COLLAPSE OF THE GLOBAL DOLLAR?

2025年5月20日(火)14時48分
アンドレス・ベラスコ(元チリ財務相)

世界中の人が所有したがるドルは特別だ。FRB(米連邦準備理事会)の試算によれば、国外で保有されるドルは1兆ドル超。アメリカは世界からシニョリッジを得ており、低コストで資金を調達できるのだ。

アメリカ人が外国でホテル代をドルで支払ったとしよう。1年後にホテル経営者がそのドルを使ってアメリカを訪れたとき、アメリカの物価が上昇していれば、アメリカはマイナス金利の融資を受けたことになる。

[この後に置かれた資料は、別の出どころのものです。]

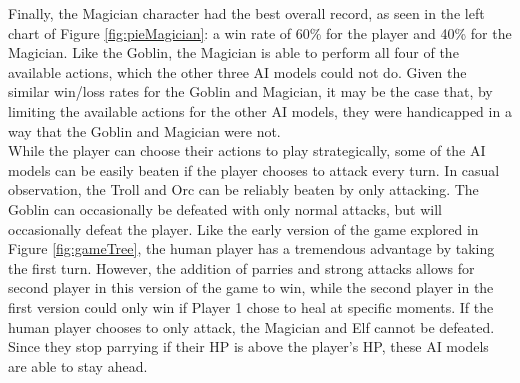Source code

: Finally, the Magician character had the best overall record, as seen in the left chart of Figure \ref{fig:pieMagician}: a win rate of 60\% for the player and 40\% for the Magician. Like the Goblin, the Magician is able to perform all four of the available actions, which the other three AI models could not do. Given the similar win/loss rates for the Goblin and Magician, it may be the case that, by limiting the available actions for the other AI models, they were handicapped in a way that the Goblin and Magician were not.\\



While the player can choose their actions to play strategically, some of the AI models can be easily beaten if the player chooses to attack every turn. In casual observation, the Troll and Orc can be reliably beaten by only attacking. The Goblin can occasionally be defeated with only normal attacks, but will occasionally defeat the player. Like the early version of the game explored in Figure \ref{fig:gameTree}, the human player has a tremendous advantage by taking the first turn. However, the addition of parries and strong attacks allows for second player in this version of the game to win, while the second player in the first version could only win if Player 1 chose to heal at specific moments. If the human player chooses to only attack, the Magician and Elf cannot be defeated. Since they stop parrying if their HP is above the player's HP, these AI models are able to stay ahead.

たとえ米国債の利回りが低くても、外国人は喜んで米国債を保有し続ける。今年3月時点で外国人が保有する米国債は約9兆ドル。担保としての役割があることで米国債の金利が0.5%低くなるとしたら、アメリカは年間450億ドルも節約していることになる。

利回りが経済成長率を下回っていれば、アメリカは借金をせずに「ただ飯」を食べられるようなものだ。

ではアメリカの利益は他国の損失になるのか。そんなことはない。外国人は、安全なドル建て資産で貯蓄や投資を行うことで利益を得ている。同じサービスを提供できる経済はほかにない。

欧州が候補ではあるが、EU(欧州連合)が共同名義の債権を発行し始めたのは最近のことだ。中国も経済規模は大きいものの、人民元建ての資産に人気が出ることはないだろう。